The subject Minister also said that transportation for extension services will soon be made available to officers who need to get to farms that are not so easily accessible.

“The comrade raised the issue about transportation for extension officers, we are working on that. Monday I will be handing over transportation to officers from GLDA. NAREI has also budgeted for transportation for the officers and I’ve instructed the CEO to ensure an ATV is assigned to this area. All the issues with the embankment we’ll address. We have a machine and we’ll send it to this part of the area by the middle of the month to complete the majority of those works. In terms of the issues with GLDA, we did a lot of work in that agency. We’ve revamped the management so if they are still unresponsive to the needs of our farmers going forward please let us know. As long as they have the animals available, farmers in this area have to benefit too. You might not get the quantity you want immediately but you will benefit. I’ll also be giving breeding animals to this area so that it can be used throughout the community. In terms of the ranger, if you find a capable person in the community, we’ll employ that person as a ranger to assist with the monitoring of the structures in the area,” Minister Mustapha said.

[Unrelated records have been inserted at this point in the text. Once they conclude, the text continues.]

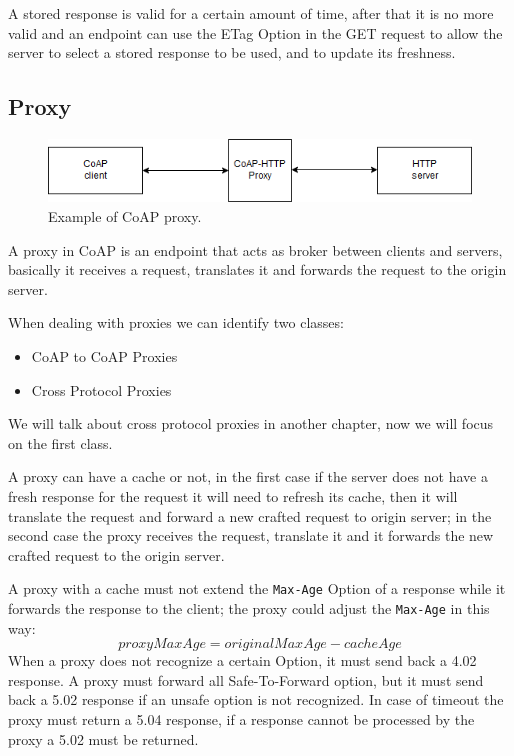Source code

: 	A stored response is valid for a certain amount of time, after that it is no more valid and an endpoint can use the ETag Option in the GET request to allow the server to select a stored response to be used, and to update its freshness.
	
	\subsection{Proxy}
	
	\begin{figure}
		\includegraphics[width=\linewidth]{coap-img1.png}
		\caption{Example of CoAP proxy.}
		\label{fig:coap1}
	\end{figure}

	A proxy in CoAP is an endpoint that acts as broker between clients and servers, basically it receives a request, translates it and forwards the request to the origin server.
	
	When dealing with proxies we can identify two classes:
	\begin{itemize}
		\item CoAP to CoAP Proxies
		\item Cross Protocol Proxies
	\end{itemize}
	
	We will talk about cross protocol proxies in another chapter, now we will focus on the first class.
	
	A proxy can have a cache or not, in the first case if the server does not have a fresh response for the request it will need to refresh its cache, then it will translate the request and forward a new crafted request to origin server; in the second case the proxy receives the request, translate it and it forwards the new crafted request to the origin server.
	
	A proxy with a cache must not extend the \texttt{Max-Age} Option of a response while it forwards the response to the client; the proxy could adjust the \texttt{Max-Age} in this way:
	\begin{equation}
		proxyMaxAge=originalMaxAge-cacheAge
	\end{equation}
	When a proxy does not recognize a certain Option, it must send back a 4.02 response.\newline
	A proxy must forward all Safe-To-Forward option, but it must send back a 5.02 response if an unsafe option is not recognized.\newline
	In case of timeout the proxy must return a 5.04 response, if a response cannot be processed by the proxy a 5.02 must be returned.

Minister Mustapha also said his Ministry plans to regularise farming lands at the MMA-ADA Scheme so that more focus would be placed on small-scale farmers.

Promoting non-traditional crops

During the visit, Minister Mustapha also met Mohanlall Sukhram, a farmer who is currently planting broccoli. Over the years, this non-traditional crop has become very popular among consumers. Locally grown broccoli is usually sold for between $400 and $500 per pound.

Mr. Sukhram currently has 1,200 heads of broccoli under cultivation and is working on expanding his farm to include more broccoli and other non-traditional high value crops.

The Ministry has been encouraging more farmers to plant more non-traditional crops, given the fact that these crops attract high market value and also contribute to a sizable percentage of the country’s food import bill.

Budget 2020 saw incentives being given to persons desirous of planting soya bean and corn. Minister Mustapha, during his last budget presentation, said that Guyana imports close to 40,000 tons of corn and soya bean annually, which amounts to about US $24M.